In order to make known the exploits that marked the life of this extraordinary mambi, born in New York on April 4, 1850 and died on August 4, 1876, in heroic circumstances -when he took his own life for not falling prisoner-, was conceived the book El brigadier Henry M. Reeve, símbolo de la virtud. Diario de operaciones del mambí estadounidense que luchó por la independencia de Cuba, with the Boloña publishing house seal and printed, as a result of solidarity, in the United States.
The title was presented yesterday at the Palace of the Captains General, before an audience made up of a representation of the Henry Reeve Medical Brigade, founded by Commander-in-Chief Fidel Castro Ruz. The event was attended by Marydé Fernández López, vice-chief of the Ideological Department of the Central Committee of the Communist Party of Cuba; Yuniasky Crespo Baquero, head of the Department of Attention to the Social Sector of the same body; and José Angel Portal Miranda, Minister of Public Health, among other personalities.

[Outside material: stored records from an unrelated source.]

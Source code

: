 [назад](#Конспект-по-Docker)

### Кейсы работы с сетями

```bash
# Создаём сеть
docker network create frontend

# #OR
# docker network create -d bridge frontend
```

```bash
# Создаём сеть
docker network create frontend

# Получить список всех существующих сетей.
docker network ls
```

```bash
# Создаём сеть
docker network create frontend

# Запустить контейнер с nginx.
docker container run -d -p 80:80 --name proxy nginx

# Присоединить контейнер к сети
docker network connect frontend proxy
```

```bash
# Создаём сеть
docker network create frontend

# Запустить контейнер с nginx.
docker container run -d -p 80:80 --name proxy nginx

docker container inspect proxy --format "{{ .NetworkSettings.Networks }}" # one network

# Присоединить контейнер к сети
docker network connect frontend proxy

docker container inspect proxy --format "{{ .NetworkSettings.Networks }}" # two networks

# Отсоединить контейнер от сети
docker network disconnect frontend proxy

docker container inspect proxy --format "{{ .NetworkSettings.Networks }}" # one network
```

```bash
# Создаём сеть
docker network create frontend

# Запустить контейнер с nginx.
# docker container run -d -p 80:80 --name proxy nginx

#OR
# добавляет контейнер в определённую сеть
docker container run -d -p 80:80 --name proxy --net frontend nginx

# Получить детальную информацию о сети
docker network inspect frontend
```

Magda Resik, member of the Central Committee and vice-president of Uneac, in charge of the presentation, together with René González Barrios, director of the Fidel Castro Ruz Center, considered the book -a dream of Dr. Eusebio Leal- as a symbolic gift for the internationalist contingent.
Reeve's diary remained in the historical archive of the Office of the Historian of the City of Havana until the conclusion of the meticulous study carried out by researcher Alexis Placencia Padrón, who was also in charge of the transcription of the document, Resik explained.
On his part, González Barrios, also author of one of the works that integrates the book, in an exquisite dissertation on Reeve's life, recalled, from the anecdote and the fact itself, the worth of a man who demonstrated from the first moment his human caliber in the struggle for Cuba's freedom.
"Brigadier Henry M. Reeve or El Inglesito, as his comrades-in-arms called him, deserved the highest praise from Cuban patriots," commented González Barrios. "For Ramón Roa he was "an unforgettable Anglo-Saxon Quixote". General Enrique Collazo remembered him as "a paragon of courage and admiration"; and Major General Vicente García as "a most worthy military man who, as orderly as he was brave, reminds us of the virtues of the worthy master General Agramonte"," he said.
In conclusion, he highlighted Fidel's genius in naming Henry M. Reeve the medical brigade destined to face the disasters that occur in the world, and recalled his immense confidence in Cuban doctors. He also had a thought for Eusebio Leal Spengler, "perhaps the Cuban historian who did the most to recover the memory of all those foreigners who fought for Cuba's Independence".